_Exercise brief_. Within the listing below, determine how many lines hold the word "together". Give the number with no commentary.

_Available data_.
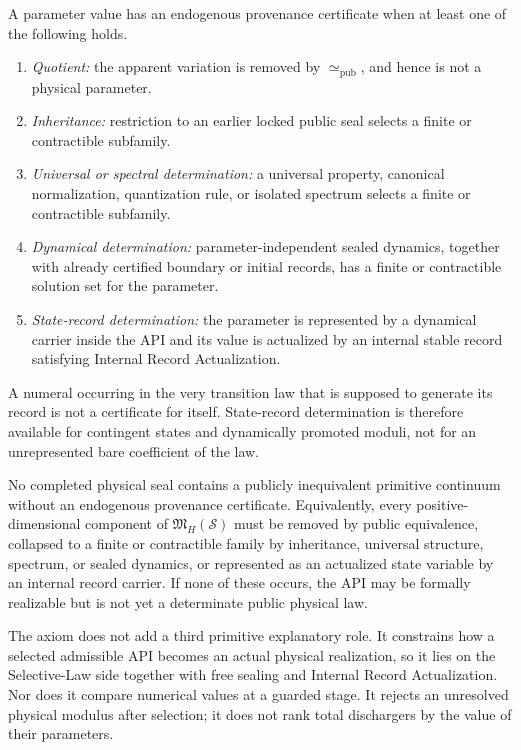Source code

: \begin{definition}
A parameter value has an endogenous provenance certificate when at least one of the
following holds.
\begin{enumerate}[label=\textup{P\arabic*},leftmargin=2.4em]
\item \emph{Quotient:} the apparent variation is removed by
      \(\simeq_{\mathrm{pub}}\), and hence is not a physical parameter.
\item \emph{Inheritance:} restriction to an earlier locked public seal selects a
      finite or contractible subfamily.
\item \emph{Universal or spectral determination:} a universal property, canonical
      normalization, quantization rule, or isolated spectrum selects a finite or
      contractible subfamily.
\item \emph{Dynamical determination:} parameter-independent sealed dynamics,
      together with already certified boundary or initial records, has a finite or
      contractible solution set for the parameter.
\item \emph{State-record determination:} the parameter is represented by a
      dynamical carrier inside the API and its value is actualized by an internal
      stable record satisfying Internal Record Actualization.
\end{enumerate}
A numeral occurring in the very transition law that is supposed to generate its
record is not a certificate for itself.  State-record determination is therefore
available for contingent states and dynamically promoted moduli, not for an
unrepresented bare coefficient of the law.
\end{definition}

\begin{axiom}
\label{ax:parameter-provenance}
No completed physical seal contains a publicly inequivalent primitive continuum
without an endogenous provenance certificate.  Equivalently, every
positive-dimensional component of \(\mathfrak M_H(\mathcal S)\) must be removed by
public equivalence, collapsed to a finite or contractible family by inheritance,
universal structure, spectrum, or sealed dynamics, or represented as an actualized
state variable by an internal record carrier.  If none of these occurs, the API may
be formally realizable but is not yet a determinate public physical law.
\end{axiom}

\begin{remark}
The axiom does not add a third primitive explanatory role.  It constrains how a
selected admissible API becomes an actual physical realization, so it lies on the
Selective-Law side together with free sealing and Internal Record Actualization.
Nor does it compare numerical values at a guarded stage.  It rejects an unresolved
physical modulus after selection; it does not rank total dischargers by the value of
their parameters.
\end{remark}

_Solution_. 2